Fazer amigos no trabalho ainda é visto por muita gente como falta de profissionalismo ou até mesmo motivo de desconfiança já que o ambiente de trabalho é encarado como competitivo e, consequentemente, local de falsas amizades.
Mas a “amizade do trabalho” foi o foco de uma análise acadêmica de longo prazo e, surpreendentemente, o resultado apontou exatamente o contrário do que muitos pensam sobre esse tipo de coleguismo.
O que muda quando amizade e trabalho se misturam
O estudo, conduzido pelo professor Paul Ingram, da Columbia Business School, e publicado na Harvard Business Review, investigou como relações pessoais impactam o desempenho profissional. A conclusão é direta: quem constrói amizades no ambiente corporativo tende a ir mais longe na carreira.
Em um experimento com cerca de 1.500 executivos, os participantes foram convidados a desenhar dois círculos: um representando “amigos” e outro, sua “rede profissional”. O resultado revelou um padrão curioso. Aqueles que apresentavam maior sobreposição entre os dois grupos — ou seja, que viam colegas também como amigos — tinham redes mais amplas, maior satisfação no trabalho e rendimentos mais altos.

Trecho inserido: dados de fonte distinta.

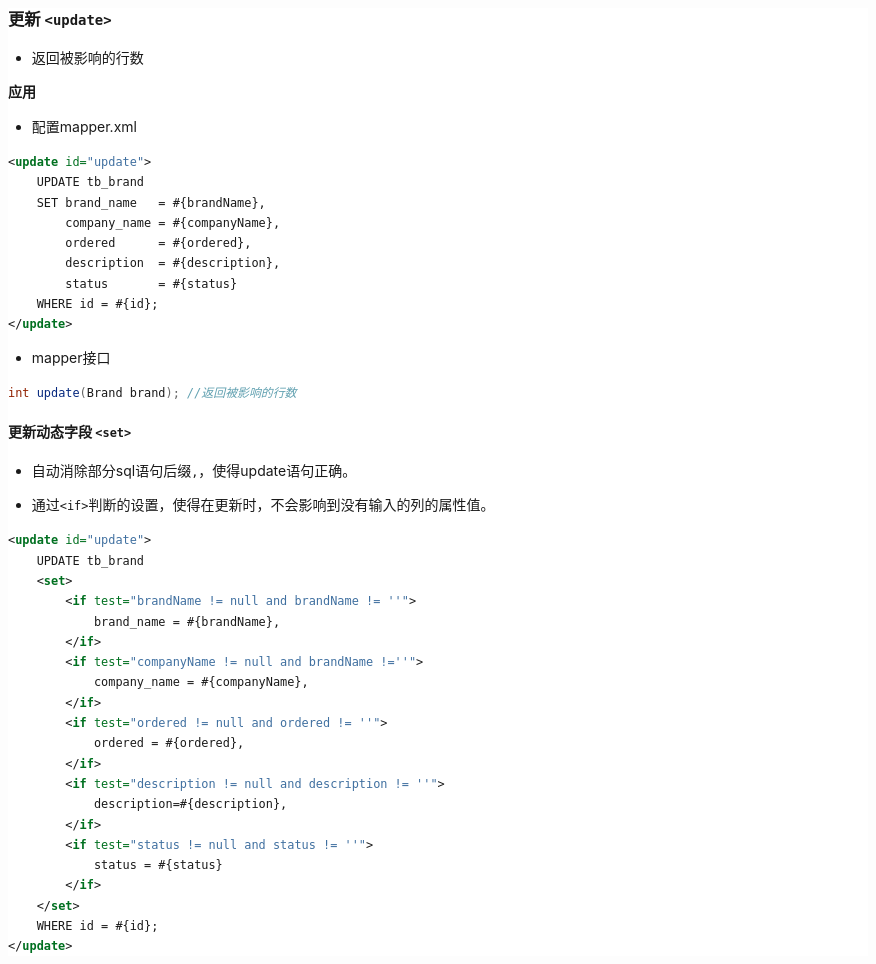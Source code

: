 ### 更新 `<update>`

- 返回被影响的行数

**应用**

- 配置mapper.xml

```xml
<update id="update">
    UPDATE tb_brand
    SET brand_name   = #{brandName},
        company_name = #{companyName},
        ordered      = #{ordered},
        description  = #{description},
        status       = #{status}
    WHERE id = #{id};
</update>
```

- mapper接口

```java
int update(Brand brand); //返回被影响的行数
```

#### 更新动态字段 `<set>`

- 自动消除部分sql语句后缀`,`，使得update语句正确。

- 通过`<if>`判断的设置，使得在更新时，不会影响到没有输入的列的属性值。

```xml
<update id="update">
    UPDATE tb_brand
    <set>
        <if test="brandName != null and brandName != ''">
            brand_name = #{brandName},
        </if>
        <if test="companyName != null and brandName !=''">
            company_name = #{companyName},
        </if>
        <if test="ordered != null and ordered != ''">
            ordered = #{ordered},
        </if>
        <if test="description != null and description != ''">
            description=#{description},
        </if>
        <if test="status != null and status != ''">
            status = #{status}
        </if>
    </set>
    WHERE id = #{id};
</update>
```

Segundo Ingram, isso acontece porque a amizade facilita a troca de informações, acelera o aprendizado e fortalece a confiança. Em um ambiente onde decisões rápidas e colaboração são essenciais, esses fatores fazem diferença direta no desempenho.
O estudo também derruba um mito comum: o de que misturar vida pessoal e profissional gera desgaste emocional. Na prática, os dados mostram o oposto. Profissionais que adotam uma visão mais “integrada” — ou seja, que não separam rigidamente essas duas esferas — relatam mais bem-estar, segurança psicológica e conexão com o trabalho.
Outro ponto relevante é como essas relações começam. Interesses em comum, valores compartilhados e até afinidades fora do expediente costumam ser o ponto de partida. Com o tempo, a parceria profissional sustenta o vínculo.